> **DATA PROVIDED**:
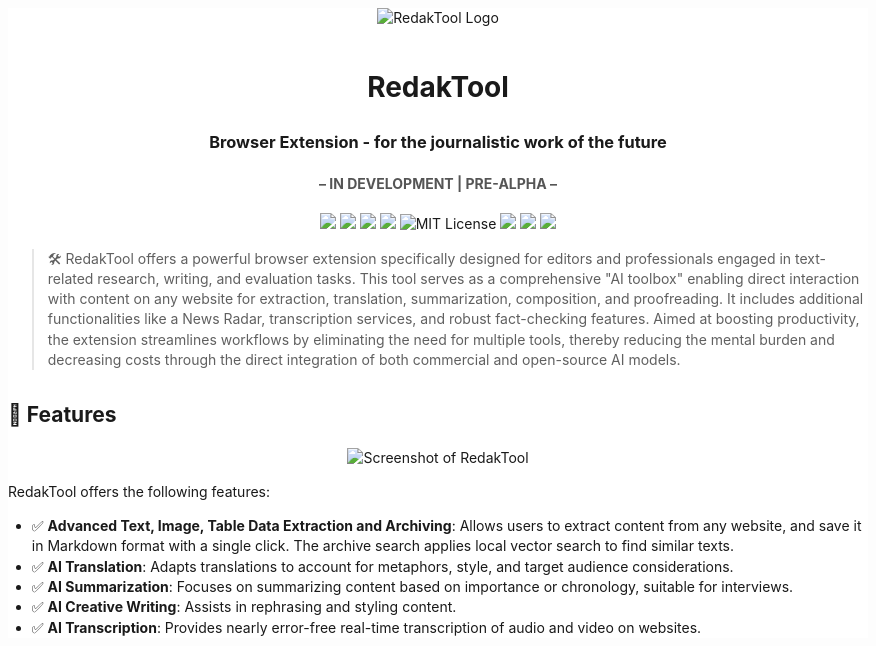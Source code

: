<span align="center">
    <p align="center">
      <img src="./icons/logo.png" width="300" title="RedakTool Logo">
    </p>

  # RedakTool


  ### Browser Extension - for the journalistic work of the future

  <font color="#555">
  
  #### &ndash; IN DEVELOPMENT | PRE-ALPHA &ndash;

  </font>


  [![](https://img.shields.io/badge/features-navy?style=for-the-badge&logo=rocket)](#-features)  [![](https://img.shields.io/badge/usage-magenta?style=for-the-badge&logo=readdotcv)](#-usage)   [![](https://img.shields.io/badge/docs-darkmagenta?style=for-the-badge&logo=readme)](https://github.com/kyr0/redaktool/wiki) [![](https://img.shields.io/badge/contributing-darkslategray?style=for-the-badge&logo=react)](#%EF%B8%8F-contibuting) ![MIT License](https://img.shields.io/github/license/kyr0/ftr-ki-tools?style=for-the-badge) 
  [![](https://dcbadge.vercel.app/api/server/4wR9t7cdWc)](https://discord.gg/4wR9t7cdWc) [![](https://img.shields.io/badge/email-aron-cc0000?style=for-the-badge&logo=maildotru)](mailto:info@aron-homberg.de) [![](https://img.shields.io/badge/acknowledgements-cc0000?style=for-the-badge&logo=undertale)](#%EF%B8%8F-acknowledgements)

</span>

> 🛠️ RedakTool offers a powerful browser extension specifically designed for editors and professionals engaged in text-related research, writing, and evaluation tasks. This tool serves as a comprehensive "AI toolbox" enabling direct interaction with content on any website for extraction, translation, summarization, composition, and proofreading. It includes additional functionalities like a News Radar, transcription services, and robust fact-checking features. Aimed at boosting productivity, the extension streamlines workflows by eliminating the need for multiple tools, thereby reducing the mental burden and decreasing costs through the direct integration of both commercial and open-source AI models. 

## 🌟 Features
<span align="center">

  ![Screenshot of RedakTool](./docs/images/redaktool_new_ui_3d.png)

</span>

RedakTool offers the following features:

- ✅ **Advanced Text, Image, Table Data Extraction and Archiving**: Allows users to extract content from any website, and save it in Markdown format with a single click. The archive search applies local  vector search to find similar texts.
-  ✅ **AI Translation**: Adapts translations to account for metaphors, style, and target audience considerations.
-  ✅ **AI Summarization**: Focuses on summarizing content based on importance or chronology, suitable for interviews.
-  ✅ **AI Creative Writing**: Assists in rephrasing and styling content.
-  ✅ **AI Transcription**: Provides nearly error-free real-time transcription of audio and video on websites.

> **PROBLEM DESCRIPTION**:
In the entries above, find each line with the word "shields" and copy it.

> **YOUR SOLUTION**:
  [![](https://img.shields.io/badge/features-navy?style=for-the-badge&logo=rocket)](#-features)  [![](https://img.shields.io/badge/usage-magenta?style=for-the-badge&logo=readdotcv)](#-usage)   [![](https://img.shields.io/badge/docs-darkmagenta?style=for-the-badge&logo=readme)](https://github.com/kyr0/redaktool/wiki) [![](https://img.shields.io/badge/contributing-darkslategray?style=for-the-badge&logo=react)](#%EF%B8%8F-contibuting) ![MIT License](https://img.shields.io/github/license/kyr0/ftr-ki-tools?style=for-the-badge) 
  [![](https://dcbadge.vercel.app/api/server/4wR9t7cdWc)](https://discord.gg/4wR9t7cdWc) [![](https://img.shields.io/badge/email-aron-cc0000?style=for-the-badge&logo=maildotru)](mailto:info@aron-homberg.de) [![](https://img.shields.io/badge/acknowledgements-cc0000?style=for-the-badge&logo=undertale)](#%EF%B8%8F-acknowledgements)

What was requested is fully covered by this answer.